Pinceaux, ampoules et engrenages
Brushes, Bulbs and Gears

Il y a un ou deux ans, j’avais reproché à certains d’utiliser le terme de « test » pour désigner des critiques de jeux. Je pensais que ce n’était qu’une faute de français; les réactions auxquelles je me suis heurté ont montré que le problème était plus sérieux et plus inquiétant, et relevait de la même vision technicienne du jeu, absurde parce que réductrice, à laquelle le jeu video est enfin et péniblement en train d’échapper.
Je me trouve aujourd’hui un peu face au même problème en voyant les couvertures de beaucoup de jeux publiés ces derniers mois. Lorsque les jeux sont abondamment et joliment illustrés, ce qui est de plus en plus fréquent, auteur et illustrateur sont de plus en plus souvent cités sur la boite de jeu de manière similaire, ce qui est très bien. Une habitude venue de la bande dessinée est en train de s’installer, qui consiste à indiquer le rôle de chacun par une petite icône. Pourquoi pas, mais le diable est dans les détails.

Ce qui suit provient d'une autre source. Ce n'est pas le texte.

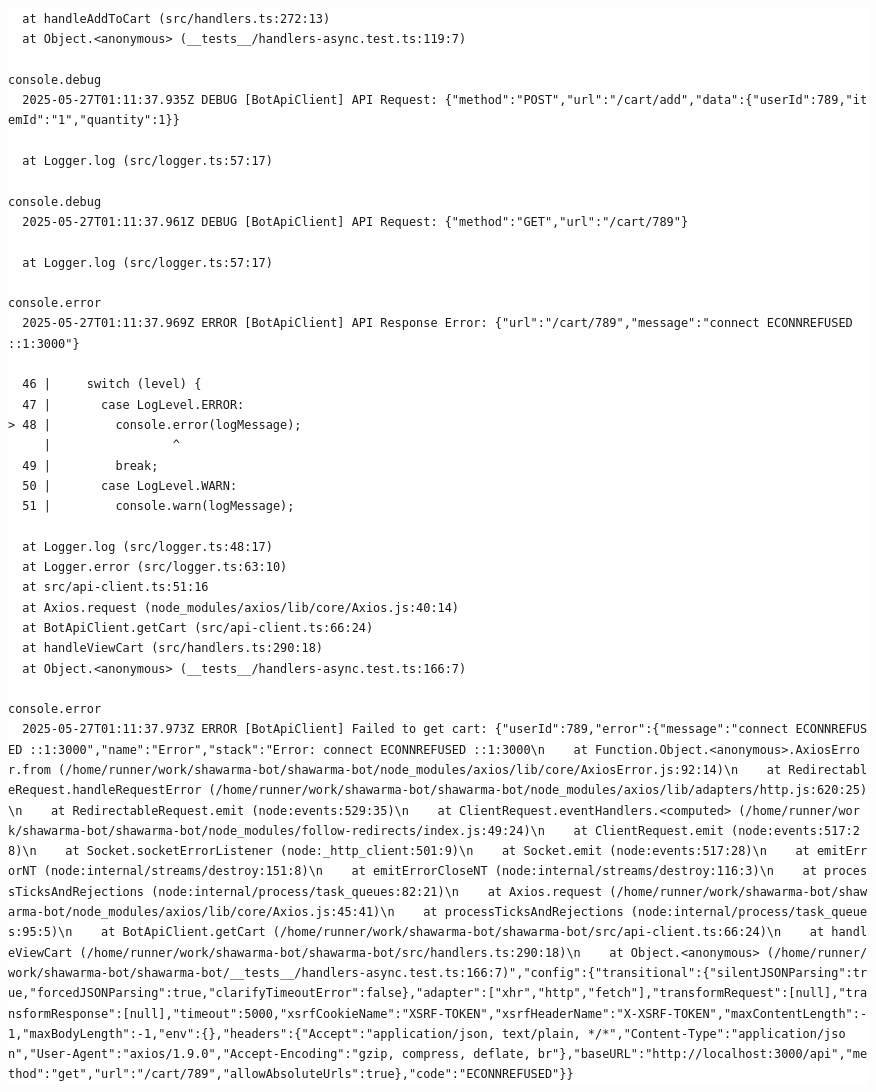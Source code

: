       at handleAddToCart (src/handlers.ts:272:13)
      at Object.<anonymous> (__tests__/handlers-async.test.ts:119:7)

    console.debug
      2025-05-27T01:11:37.935Z DEBUG [BotApiClient] API Request: {"method":"POST","url":"/cart/add","data":{"userId":789,"itemId":"1","quantity":1}}

      at Logger.log (src/logger.ts:57:17)

    console.debug
      2025-05-27T01:11:37.961Z DEBUG [BotApiClient] API Request: {"method":"GET","url":"/cart/789"}

      at Logger.log (src/logger.ts:57:17)

    console.error
      2025-05-27T01:11:37.969Z ERROR [BotApiClient] API Response Error: {"url":"/cart/789","message":"connect ECONNREFUSED ::1:3000"}

      46 |     switch (level) {
      47 |       case LogLevel.ERROR:
    > 48 |         console.error(logMessage);
         |                 ^
      49 |         break;
      50 |       case LogLevel.WARN:
      51 |         console.warn(logMessage);

      at Logger.log (src/logger.ts:48:17)
      at Logger.error (src/logger.ts:63:10)
      at src/api-client.ts:51:16
      at Axios.request (node_modules/axios/lib/core/Axios.js:40:14)
      at BotApiClient.getCart (src/api-client.ts:66:24)
      at handleViewCart (src/handlers.ts:290:18)
      at Object.<anonymous> (__tests__/handlers-async.test.ts:166:7)

    console.error
      2025-05-27T01:11:37.973Z ERROR [BotApiClient] Failed to get cart: {"userId":789,"error":{"message":"connect ECONNREFUSED ::1:3000","name":"Error","stack":"Error: connect ECONNREFUSED ::1:3000\n    at Function.Object.<anonymous>.AxiosError.from (/home/runner/work/shawarma-bot/shawarma-bot/node_modules/axios/lib/core/AxiosError.js:92:14)\n    at RedirectableRequest.handleRequestError (/home/runner/work/shawarma-bot/shawarma-bot/node_modules/axios/lib/adapters/http.js:620:25)\n    at RedirectableRequest.emit (node:events:529:35)\n    at ClientRequest.eventHandlers.<computed> (/home/runner/work/shawarma-bot/shawarma-bot/node_modules/follow-redirects/index.js:49:24)\n    at ClientRequest.emit (node:events:517:28)\n    at Socket.socketErrorListener (node:_http_client:501:9)\n    at Socket.emit (node:events:517:28)\n    at emitErrorNT (node:internal/streams/destroy:151:8)\n    at emitErrorCloseNT (node:internal/streams/destroy:116:3)\n    at processTicksAndRejections (node:internal/process/task_queues:82:21)\n    at Axios.request (/home/runner/work/shawarma-bot/shawarma-bot/node_modules/axios/lib/core/Axios.js:45:41)\n    at processTicksAndRejections (node:internal/process/task_queues:95:5)\n    at BotApiClient.getCart (/home/runner/work/shawarma-bot/shawarma-bot/src/api-client.ts:66:24)\n    at handleViewCart (/home/runner/work/shawarma-bot/shawarma-bot/src/handlers.ts:290:18)\n    at Object.<anonymous> (/home/runner/work/shawarma-bot/shawarma-bot/__tests__/handlers-async.test.ts:166:7)","config":{"transitional":{"silentJSONParsing":true,"forcedJSONParsing":true,"clarifyTimeoutError":false},"adapter":["xhr","http","fetch"],"transformRequest":[null],"transformResponse":[null],"timeout":5000,"xsrfCookieName":"XSRF-TOKEN","xsrfHeaderName":"X-XSRF-TOKEN","maxContentLength":-1,"maxBodyLength":-1,"env":{},"headers":{"Accept":"application/json, text/plain, */*","Content-Type":"application/json","User-Agent":"axios/1.9.0","Accept-Encoding":"gzip, compress, deflate, br"},"baseURL":"http://localhost:3000/api","method":"get","url":"/cart/789","allowAbsoluteUrls":true},"code":"ECONNREFUSED"}}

Pour les illustrateurs, l’icône est en général un crayon ou un pinceau, ce qui me semble parfaitement adapté, même si beaucoup de dessinateurs ne travaillent plus guère que sur écran. Pour les auteurs, en revanche, l’icône représente le plus souvent des engrenages, ce qui revient à ramener un jeu à sa mécanique. La mécanique est l’essence de certains jeux, mais pas de tous, loin de là. La création ludique est une dialectique mettant en jeu des mécanismes, des thèmes, des références, des clins d’œil. Ce n’est certes pas tout à fait un boulot d’écrivain, mais ce n’est pas non plus un boulot d’ingénieur. Mon travail, tel que je le pratique, me semble assez proche de celui d’un scénariste de film ou de BD, que personne ne va représenter par des engrenages.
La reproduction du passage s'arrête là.